A propósito de la nueva constitución chilena, de la lección de democracia que le dio al gobierno de turno la Minga indígena este 2020. El documental “relata” el progreso/proceso histórico del movimiento social indígena: en 1971 se plantea la primera línea, ya en el 1981 se consolida como una institución que vela por los derechos indígenas. Dionisio Márquez, en 1745, le cede un conjunto de tierra a la población indígena, porcentaje robado en su mayoría por la tripleta Estado-Iglesia-Terratenientes. Se plantea entonces el gran conflicto indígena, la tierra es un ente sagrado, la raíz, el principio, una forma de manifestar su propia consciencia personal, colectiva y transpersonal.
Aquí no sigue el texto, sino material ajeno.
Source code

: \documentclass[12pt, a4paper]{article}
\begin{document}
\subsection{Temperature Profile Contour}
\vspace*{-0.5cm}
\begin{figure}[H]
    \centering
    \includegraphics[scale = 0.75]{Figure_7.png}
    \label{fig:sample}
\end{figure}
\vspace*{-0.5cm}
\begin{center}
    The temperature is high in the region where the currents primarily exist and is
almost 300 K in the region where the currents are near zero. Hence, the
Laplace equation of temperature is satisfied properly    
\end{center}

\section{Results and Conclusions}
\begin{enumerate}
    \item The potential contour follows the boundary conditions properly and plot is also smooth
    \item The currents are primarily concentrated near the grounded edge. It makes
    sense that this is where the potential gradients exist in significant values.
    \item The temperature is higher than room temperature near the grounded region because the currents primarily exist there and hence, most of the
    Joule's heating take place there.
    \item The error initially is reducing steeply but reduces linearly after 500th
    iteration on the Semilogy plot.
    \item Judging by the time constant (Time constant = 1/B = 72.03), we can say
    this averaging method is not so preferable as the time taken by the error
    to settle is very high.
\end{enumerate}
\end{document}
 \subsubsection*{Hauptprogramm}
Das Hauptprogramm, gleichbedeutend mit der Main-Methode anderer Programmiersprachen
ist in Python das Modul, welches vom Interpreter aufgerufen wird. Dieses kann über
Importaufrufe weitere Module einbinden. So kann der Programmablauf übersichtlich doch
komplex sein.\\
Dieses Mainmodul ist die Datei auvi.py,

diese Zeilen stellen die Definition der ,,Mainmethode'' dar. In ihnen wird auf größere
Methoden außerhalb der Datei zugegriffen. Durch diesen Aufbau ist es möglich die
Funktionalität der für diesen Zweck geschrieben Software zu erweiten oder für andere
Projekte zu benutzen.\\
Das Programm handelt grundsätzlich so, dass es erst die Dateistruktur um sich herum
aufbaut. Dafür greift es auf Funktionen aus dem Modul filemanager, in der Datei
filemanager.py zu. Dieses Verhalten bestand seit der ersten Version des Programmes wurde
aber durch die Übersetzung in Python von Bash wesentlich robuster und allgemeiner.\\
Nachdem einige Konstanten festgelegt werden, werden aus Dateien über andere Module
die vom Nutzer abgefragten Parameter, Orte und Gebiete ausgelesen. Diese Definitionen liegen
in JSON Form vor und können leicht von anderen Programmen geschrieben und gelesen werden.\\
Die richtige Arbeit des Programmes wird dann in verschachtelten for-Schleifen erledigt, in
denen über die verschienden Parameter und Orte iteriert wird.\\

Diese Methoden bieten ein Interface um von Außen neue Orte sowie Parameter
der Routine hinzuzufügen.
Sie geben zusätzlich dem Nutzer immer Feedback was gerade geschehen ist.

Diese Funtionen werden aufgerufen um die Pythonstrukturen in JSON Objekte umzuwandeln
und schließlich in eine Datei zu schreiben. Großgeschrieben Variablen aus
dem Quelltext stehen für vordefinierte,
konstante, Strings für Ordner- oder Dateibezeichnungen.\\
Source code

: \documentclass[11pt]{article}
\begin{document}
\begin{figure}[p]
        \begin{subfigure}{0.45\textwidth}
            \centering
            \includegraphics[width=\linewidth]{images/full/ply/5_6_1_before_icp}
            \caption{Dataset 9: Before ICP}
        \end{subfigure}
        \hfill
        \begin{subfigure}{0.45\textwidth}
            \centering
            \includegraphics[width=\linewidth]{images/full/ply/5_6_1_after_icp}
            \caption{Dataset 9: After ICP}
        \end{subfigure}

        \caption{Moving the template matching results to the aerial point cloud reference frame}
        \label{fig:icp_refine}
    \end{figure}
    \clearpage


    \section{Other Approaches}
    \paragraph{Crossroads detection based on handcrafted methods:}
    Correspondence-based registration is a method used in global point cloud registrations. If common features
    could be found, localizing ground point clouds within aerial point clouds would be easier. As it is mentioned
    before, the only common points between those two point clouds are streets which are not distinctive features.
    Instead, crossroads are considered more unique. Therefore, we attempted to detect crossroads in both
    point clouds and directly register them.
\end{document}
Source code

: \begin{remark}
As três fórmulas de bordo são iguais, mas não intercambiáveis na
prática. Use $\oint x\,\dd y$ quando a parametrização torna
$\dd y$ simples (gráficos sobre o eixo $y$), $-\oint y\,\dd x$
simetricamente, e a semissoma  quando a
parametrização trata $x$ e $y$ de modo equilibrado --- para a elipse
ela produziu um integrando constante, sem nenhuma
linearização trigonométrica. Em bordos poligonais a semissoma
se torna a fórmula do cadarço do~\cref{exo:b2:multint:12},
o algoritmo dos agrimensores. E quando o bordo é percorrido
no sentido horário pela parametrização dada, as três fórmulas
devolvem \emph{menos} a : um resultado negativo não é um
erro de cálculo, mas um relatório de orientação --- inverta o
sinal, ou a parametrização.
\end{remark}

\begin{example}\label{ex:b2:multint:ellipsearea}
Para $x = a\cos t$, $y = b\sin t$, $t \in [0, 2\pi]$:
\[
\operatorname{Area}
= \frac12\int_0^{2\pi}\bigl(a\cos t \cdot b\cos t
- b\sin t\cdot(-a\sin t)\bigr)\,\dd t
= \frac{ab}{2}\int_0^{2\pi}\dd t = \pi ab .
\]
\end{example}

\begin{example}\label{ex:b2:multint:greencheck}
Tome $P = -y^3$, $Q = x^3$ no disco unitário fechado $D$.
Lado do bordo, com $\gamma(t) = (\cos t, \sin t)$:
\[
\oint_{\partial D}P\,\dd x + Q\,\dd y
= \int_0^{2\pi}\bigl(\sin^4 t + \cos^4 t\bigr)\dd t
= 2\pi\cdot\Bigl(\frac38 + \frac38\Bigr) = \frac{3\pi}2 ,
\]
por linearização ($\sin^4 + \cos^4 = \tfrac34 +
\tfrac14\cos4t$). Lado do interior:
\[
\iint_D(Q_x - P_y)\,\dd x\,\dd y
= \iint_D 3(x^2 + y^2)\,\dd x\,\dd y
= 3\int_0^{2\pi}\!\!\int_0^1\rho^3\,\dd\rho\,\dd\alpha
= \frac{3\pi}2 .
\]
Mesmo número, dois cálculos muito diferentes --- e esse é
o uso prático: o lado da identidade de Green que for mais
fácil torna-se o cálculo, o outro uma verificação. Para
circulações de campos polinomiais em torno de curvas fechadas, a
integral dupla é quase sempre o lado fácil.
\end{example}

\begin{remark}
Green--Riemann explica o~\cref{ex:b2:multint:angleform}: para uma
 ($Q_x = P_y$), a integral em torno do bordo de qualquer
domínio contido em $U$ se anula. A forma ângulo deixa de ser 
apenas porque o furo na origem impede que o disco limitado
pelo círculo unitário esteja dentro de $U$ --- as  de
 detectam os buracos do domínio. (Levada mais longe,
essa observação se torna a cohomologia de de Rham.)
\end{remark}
La obra se plantea como una ontología del cambio, un elogio a la diferencia, un origen de acción social ¿y qué más puedo hacer yo que prestar mis órganos conceptuales para que esta “intención” cobre carne?’

El mero hecho de que se piense que el pensar mismo es una forma de individualización; el ejercicio de la posibilidad de mi pensamiento nunca tiene mi forma (“de creer lo contrario viene la poca voluntad de diferencia del inconsciente colombiano” según mi espíritu indígena). La dominación por sumisión induce este error sobre el pensar mismo, “siempre será un insulto a nuestro ser sumiso, el reclamar la tierra”.

La democracia silenciada solo se moverá cuando el cine, la memoria, el pensamiento, Lo otro encuentren un medio real para actualizarse: un cuerpo. Creo que ese cuerpo es la revolución (que viene por vía del arte del tiempo).

La ontología de la revolución es la crítica. ¿Qué es la crítica? “le golpearon los testículos, la cara y lo pusieron a beber gasolina” ¿qué es la crítica? “le quitaron la cabeza, lo orinaron y luego lo sepultaron” ¿Qué es la crítica? “220 cerebros asesinados por una idea”. La crítica es intelectual: la posibilidad del “no” como condición mínima de posibilidad de toda experiencia. Mantenerse-en-pie consistiría en micro-suicidios del yo-automático que nos sostiene habitualmente (Descartes indígena para estos posmos del exceso). Pero ese quizá sea la mirada de una “tierra” donde ser el ser-lo-obvio no signifique amnesia, me escucho y no sé lo que pienso, esta tierra mala fundamenta su lucha contra el origen de la diferencia: el pensamiento.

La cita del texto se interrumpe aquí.